TYCO ANNOUNCES COMMENCEMENT OF TENDER
PERIOD FOR LYONS™ DUE 2020

        Pembroke, Bermuda, October 17, 2003—Tyco International Ltd. (NYSE-TYC, BSX-TYC, LSE-TYI) today announced that holders of its Liquid Yield Option™ Notes due 2020 (Zero Coupon-Senior) (the "LYONs") have the right to surrender their LYONs for purchase during a period that begins today and ends on Monday, November 17, 2003. Pursuant to the indenture under which the LYONs were issued in November of 2000, each holder of the LYONs has the right to require Tyco to purchase, until 5:00 p.m., New York time on Monday, November 17, 2003, such holder's LYONs at a price equal to $775.66 per $1,000 principal amount at maturity of the LYONs.

        Under the terms of the LYONs, Tyco shall purchase any tendered LYONs solely with cash. The aggregate principal amount due at maturity for all outstanding LYONs is approximately $3.2 billion. If all outstanding LYONs were surrendered for purchase, the aggregate cash purchase price would be approximately $2.5 billion.

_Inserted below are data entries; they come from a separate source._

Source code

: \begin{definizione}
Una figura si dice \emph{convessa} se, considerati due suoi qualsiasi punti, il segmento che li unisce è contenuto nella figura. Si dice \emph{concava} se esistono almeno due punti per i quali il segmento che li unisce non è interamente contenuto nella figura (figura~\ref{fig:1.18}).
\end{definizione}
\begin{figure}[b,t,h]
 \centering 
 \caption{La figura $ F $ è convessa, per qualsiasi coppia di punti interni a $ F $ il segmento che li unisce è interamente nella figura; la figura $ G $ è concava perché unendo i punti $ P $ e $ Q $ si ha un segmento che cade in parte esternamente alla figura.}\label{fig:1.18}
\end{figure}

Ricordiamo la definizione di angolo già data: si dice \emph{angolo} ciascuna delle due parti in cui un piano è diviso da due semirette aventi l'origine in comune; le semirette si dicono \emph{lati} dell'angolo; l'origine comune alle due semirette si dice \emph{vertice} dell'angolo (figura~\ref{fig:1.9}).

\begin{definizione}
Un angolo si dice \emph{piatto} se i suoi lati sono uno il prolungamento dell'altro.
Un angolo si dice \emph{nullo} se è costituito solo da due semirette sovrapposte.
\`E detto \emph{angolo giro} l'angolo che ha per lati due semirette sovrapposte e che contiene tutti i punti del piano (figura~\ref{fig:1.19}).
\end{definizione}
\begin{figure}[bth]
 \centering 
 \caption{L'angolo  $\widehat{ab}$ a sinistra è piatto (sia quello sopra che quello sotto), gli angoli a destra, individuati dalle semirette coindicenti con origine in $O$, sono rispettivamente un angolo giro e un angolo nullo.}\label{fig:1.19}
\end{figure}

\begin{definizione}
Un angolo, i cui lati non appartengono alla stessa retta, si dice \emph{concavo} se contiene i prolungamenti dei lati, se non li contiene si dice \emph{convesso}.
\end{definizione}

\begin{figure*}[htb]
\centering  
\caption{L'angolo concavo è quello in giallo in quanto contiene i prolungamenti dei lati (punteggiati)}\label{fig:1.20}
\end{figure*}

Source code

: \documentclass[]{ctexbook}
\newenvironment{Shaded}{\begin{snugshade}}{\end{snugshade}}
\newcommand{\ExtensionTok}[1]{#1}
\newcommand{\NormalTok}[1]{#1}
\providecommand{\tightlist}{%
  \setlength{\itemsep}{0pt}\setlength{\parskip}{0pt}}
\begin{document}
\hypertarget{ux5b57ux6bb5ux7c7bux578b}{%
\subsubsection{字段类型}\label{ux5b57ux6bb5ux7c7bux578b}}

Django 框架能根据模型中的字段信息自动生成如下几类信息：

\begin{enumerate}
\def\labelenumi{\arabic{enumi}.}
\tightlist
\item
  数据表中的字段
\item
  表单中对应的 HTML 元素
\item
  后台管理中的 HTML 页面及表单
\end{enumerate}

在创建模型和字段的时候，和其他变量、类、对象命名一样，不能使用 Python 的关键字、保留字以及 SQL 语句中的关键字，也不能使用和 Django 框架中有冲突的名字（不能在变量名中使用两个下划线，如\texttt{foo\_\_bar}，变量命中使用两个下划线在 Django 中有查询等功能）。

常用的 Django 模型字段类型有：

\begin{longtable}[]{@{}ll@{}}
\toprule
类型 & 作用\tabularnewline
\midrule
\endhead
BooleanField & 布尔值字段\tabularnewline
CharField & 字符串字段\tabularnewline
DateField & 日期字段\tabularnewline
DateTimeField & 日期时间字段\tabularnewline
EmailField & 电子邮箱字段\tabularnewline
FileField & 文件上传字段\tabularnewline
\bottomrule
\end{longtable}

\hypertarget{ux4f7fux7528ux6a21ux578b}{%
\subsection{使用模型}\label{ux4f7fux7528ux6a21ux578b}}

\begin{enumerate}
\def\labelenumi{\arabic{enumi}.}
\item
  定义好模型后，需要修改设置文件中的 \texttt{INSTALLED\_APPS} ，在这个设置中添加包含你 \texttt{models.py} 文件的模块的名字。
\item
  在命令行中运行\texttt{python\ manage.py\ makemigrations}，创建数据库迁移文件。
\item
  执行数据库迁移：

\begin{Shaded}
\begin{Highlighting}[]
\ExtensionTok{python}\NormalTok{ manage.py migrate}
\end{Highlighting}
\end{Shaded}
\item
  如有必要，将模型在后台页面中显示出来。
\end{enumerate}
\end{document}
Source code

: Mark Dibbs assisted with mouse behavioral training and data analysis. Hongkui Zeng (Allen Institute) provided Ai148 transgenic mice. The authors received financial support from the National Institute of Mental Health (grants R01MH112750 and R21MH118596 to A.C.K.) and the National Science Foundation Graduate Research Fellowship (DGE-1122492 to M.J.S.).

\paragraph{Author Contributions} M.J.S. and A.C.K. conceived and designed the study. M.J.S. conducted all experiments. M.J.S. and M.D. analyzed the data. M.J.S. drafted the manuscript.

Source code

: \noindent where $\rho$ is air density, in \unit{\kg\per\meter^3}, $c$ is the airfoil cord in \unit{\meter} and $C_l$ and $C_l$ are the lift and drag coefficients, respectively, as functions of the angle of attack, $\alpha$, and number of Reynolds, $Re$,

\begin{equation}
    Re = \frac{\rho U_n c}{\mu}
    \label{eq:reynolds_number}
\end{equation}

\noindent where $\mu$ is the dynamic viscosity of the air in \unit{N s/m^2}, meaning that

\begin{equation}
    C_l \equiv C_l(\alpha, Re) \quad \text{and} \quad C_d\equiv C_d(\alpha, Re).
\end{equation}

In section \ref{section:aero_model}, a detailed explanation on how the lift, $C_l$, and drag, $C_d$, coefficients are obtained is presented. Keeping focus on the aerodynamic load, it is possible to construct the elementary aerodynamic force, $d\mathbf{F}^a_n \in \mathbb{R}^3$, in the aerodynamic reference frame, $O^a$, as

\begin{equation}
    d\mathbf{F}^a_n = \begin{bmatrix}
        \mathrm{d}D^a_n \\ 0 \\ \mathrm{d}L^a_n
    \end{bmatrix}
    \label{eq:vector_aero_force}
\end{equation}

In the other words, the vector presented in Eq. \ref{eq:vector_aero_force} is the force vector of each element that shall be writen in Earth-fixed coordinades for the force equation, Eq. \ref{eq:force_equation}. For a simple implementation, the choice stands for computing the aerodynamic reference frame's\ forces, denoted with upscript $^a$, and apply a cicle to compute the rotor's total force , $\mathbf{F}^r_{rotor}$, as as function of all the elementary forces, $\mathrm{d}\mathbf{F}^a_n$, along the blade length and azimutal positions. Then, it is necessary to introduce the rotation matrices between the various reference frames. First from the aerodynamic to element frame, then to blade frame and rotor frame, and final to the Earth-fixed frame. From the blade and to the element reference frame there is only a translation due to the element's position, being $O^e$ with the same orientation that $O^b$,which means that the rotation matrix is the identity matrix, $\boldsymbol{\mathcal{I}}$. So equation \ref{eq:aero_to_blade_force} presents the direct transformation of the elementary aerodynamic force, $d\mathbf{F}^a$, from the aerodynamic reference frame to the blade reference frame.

Tyco intends to use available funds to repurchase the LYONs.

        In order to surrender LYONs for purchase, holders must deliver a purchase notice to U.S. Bank National Association (successor trustee to State Street Bank and Trust Company, N.A.), the trustee and paying agent for the LYONs, on or before 5:00 p.m., New York City time, on Monday, November 17, 2003. Holders may withdraw any LYONs previously surrendered for purchase at any time prior to 5:00 p.m., New York City time, on Monday, November 17, 2003.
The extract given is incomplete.